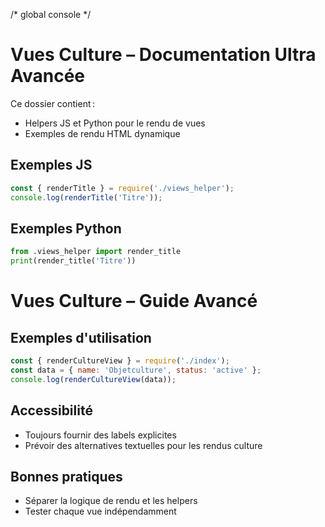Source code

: /* global console */
# Vues Culture – Documentation Ultra Avancée

Ce dossier contient :
- Helpers JS et Python pour le rendu de vues
- Exemples de rendu HTML dynamique

## Exemples JS
```js
const { renderTitle } = require('./views_helper');
console.log(renderTitle('Titre'));
```

## Exemples Python
```python
from .views_helper import render_title
print(render_title('Titre'))
```

# Vues Culture – Guide Avancé

## Exemples d'utilisation

```js
const { renderCultureView } = require('./index');
const data = { name: 'Objetculture', status: 'active' };
console.log(renderCultureView(data));
```

## Accessibilité
- Toujours fournir des labels explicites
- Prévoir des alternatives textuelles pour les rendus culture

## Bonnes pratiques
- Séparer la logique de rendu et les helpers
- Tester chaque vue indépendamment
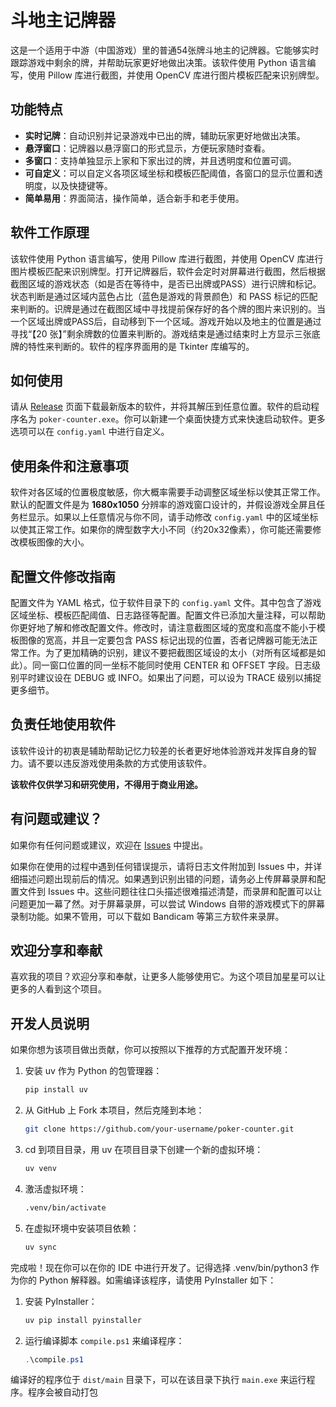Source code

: # 斗地主记牌器

这是一个适用于中游（中国游戏）里的普通54张牌斗地主的记牌器。它能够实时跟踪游戏中剩余的牌，并帮助玩家更好地做出决策。该软件使用 Python 语言编写，使用 Pillow 库进行截图，并使用 OpenCV 库进行图片模板匹配来识别牌型。

## 功能特点

- **实时记牌**：自动识别并记录游戏中已出的牌，辅助玩家更好地做出决策。
- **悬浮窗口**：记牌器以悬浮窗口的形式显示，方便玩家随时查看。
- **多窗口**：支持单独显示上家和下家出过的牌，并且透明度和位置可调。
- **可自定义**：可以自定义各项区域坐标和模板匹配阈值，各窗口的显示位置和透明度，以及快捷键等。
- **简单易用**：界面简洁，操作简单，适合新手和老手使用。

## 软件工作原理

该软件使用 Python 语言编写，使用 Pillow 库进行截图，并使用 OpenCV 库进行图片模板匹配来识别牌型。打开记牌器后，软件会定时对屏幕进行截图，然后根据截图区域的游戏状态（如是否在等待中，是否已出牌或PASS）进行识牌和标记。状态判断是通过区域内蓝色占比（蓝色是游戏的背景颜色）和 PASS 标记的匹配来判断的。识牌是通过在截图区域中寻找提前保存好的各个牌的图片来识别的。当一个区域出牌或PASS后，自动移到下一个区域。游戏开始以及地主的位置是通过寻找“【20 张】”剩余牌数的位置来判断的。游戏结束是通过结束时上方显示三张底牌的特性来判断的。软件的程序界面用的是 Tkinter 库编写的。

## 如何使用

请从 [Release](https://github.com/FlysonBot/poker-counter/releases) 页面下载最新版本的软件，并将其解压到任意位置。软件的启动程序名为 `poker-counter.exe`。你可以新建一个桌面快捷方式来快速启动软件。更多选项可以在 `config.yaml` 中进行自定义。

## 使用条件和注意事项

软件对各区域的位置极度敏感，你大概率需要手动调整区域坐标以使其正常工作。默认的配置文件是为 **1680x1050** 分辨率的游戏窗口设计的，并假设游戏全屏且任务栏显示。如果以上任意情况与你不同，请手动修改 `config.yaml` 中的区域坐标以使其正常工作。如果你的牌型数字大小不同（约20x32像素），你可能还需要修改模板图像的大小。

## 配置文件修改指南

配置文件为 YAML 格式，位于软件目录下的 `config.yaml` 文件。其中包含了游戏区域坐标、模板匹配阈值、日志路径等配置。配置文件已添加大量注释，可以帮助你更好地了解和修改配置文件。修改时，请注意截图区域的宽度和高度不能小于模板图像的宽高，并且一定要包含 PASS 标记出现的位置，否者记牌器可能无法正常工作。为了更加精确的识别，建议不要把截图区域设的太小（对所有区域都是如此）。同一窗口位置的同一坐标不能同时使用 CENTER 和 OFFSET 字段。日志级别平时建议设在 DEBUG 或 INFO。如果出了问题，可以设为 TRACE 级别以捕捉更多细节。

## 负责任地使用软件

该软件设计的初衷是辅助帮助记忆力较差的长者更好地体验游戏并发挥自身的智力。请不要以违反游戏使用条款的方式使用该软件。

**该软件仅供学习和研究使用，不得用于商业用途。**

## 有问题或建议？

如果你有任何问题或建议，欢迎在 [Issues](https://github.com/FlysonBot/poker-counter/issues) 中提出。

如果你在使用的过程中遇到任何错误提示，请将日志文件附加到 Issues 中，并详细描述问题出现前后的情况。如果遇到识别出错的问题，请务必上传屏幕录屏和配置文件到 Issues 中。这些问题往往口头描述很难描述清楚，而录屏和配置可以让问题更加一幕了然。对于屏幕录屏，可以尝试 Windows 自带的游戏模式下的屏幕录制功能。如果不管用，可以下载如 Bandicam 等第三方软件来录屏。

## 欢迎分享和奉献

喜欢我的项目？欢迎分享和奉献，让更多人能够使用它。为这个项目加星星可以让更多的人看到这个项目。

## 开发人员说明

如果你想为该项目做出贡献，你可以按照以下推荐的方式配置开发环境：

1. 安装 uv 作为 Python 的包管理器：

   ```bash
   pip install uv
   ```

2. 从 GitHub 上 Fork 本项目，然后克隆到本地：

   ```bash
   git clone https://github.com/your-username/poker-counter.git
   ```

3. cd 到项目目录，用 uv 在项目目录下创建一个新的虚拟环境：

   ```bash
   uv venv
   ```

4. 激活虚拟环境：

   ```bash
   .venv/bin/activate
   ```

5. 在虚拟环境中安装项目依赖：

   ```bash
   uv sync
   ```

完成啦！现在你可以在你的 IDE 中进行开发了。记得选择 .venv/bin/python3 作为你的 Python 解释器。如需编译该程序，请使用 PyInstaller 如下：

1. 安装 PyInstaller：

   ```bash
   uv pip install pyinstaller
   ```

2. 运行编译脚本 `compile.ps1` 来编译程序：

   ```powershell
   .\compile.ps1
   ```

编译好的程序位于 `dist/main` 目录下，可以在该目录下执行 `main.exe` 来运行程序。程序会被自动打包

****************

What you need to do:
Lines from the one containing "2. 从 GitHub 上 Fork 本项目，然后克隆到本地：" through the final line of the entries are the only ones to print, and each must match exactly.

Output of the exercise:
2. 从 GitHub 上 Fork 本项目，然后克隆到本地：

   ```bash
   git clone https://github.com/your-username/poker-counter.git
   ```

3. cd 到项目目录，用 uv 在项目目录下创建一个新的虚拟环境：

   ```bash
   uv venv
   ```

4. 激活虚拟环境：

   ```bash
   .venv/bin/activate
   ```

5. 在虚拟环境中安装项目依赖：

   ```bash
   uv sync
   ```

完成啦！现在你可以在你的 IDE 中进行开发了。记得选择 .venv/bin/python3 作为你的 Python 解释器。如需编译该程序，请使用 PyInstaller 如下：

1. 安装 PyInstaller：

   ```bash
   uv pip install pyinstaller
   ```

2. 运行编译脚本 `compile.ps1` 来编译程序：

   ```powershell
   .\compile.ps1
   ```

编译好的程序位于 `dist/main` 目录下，可以在该目录下执行 `main.exe` 来运行程序。程序会被自动打包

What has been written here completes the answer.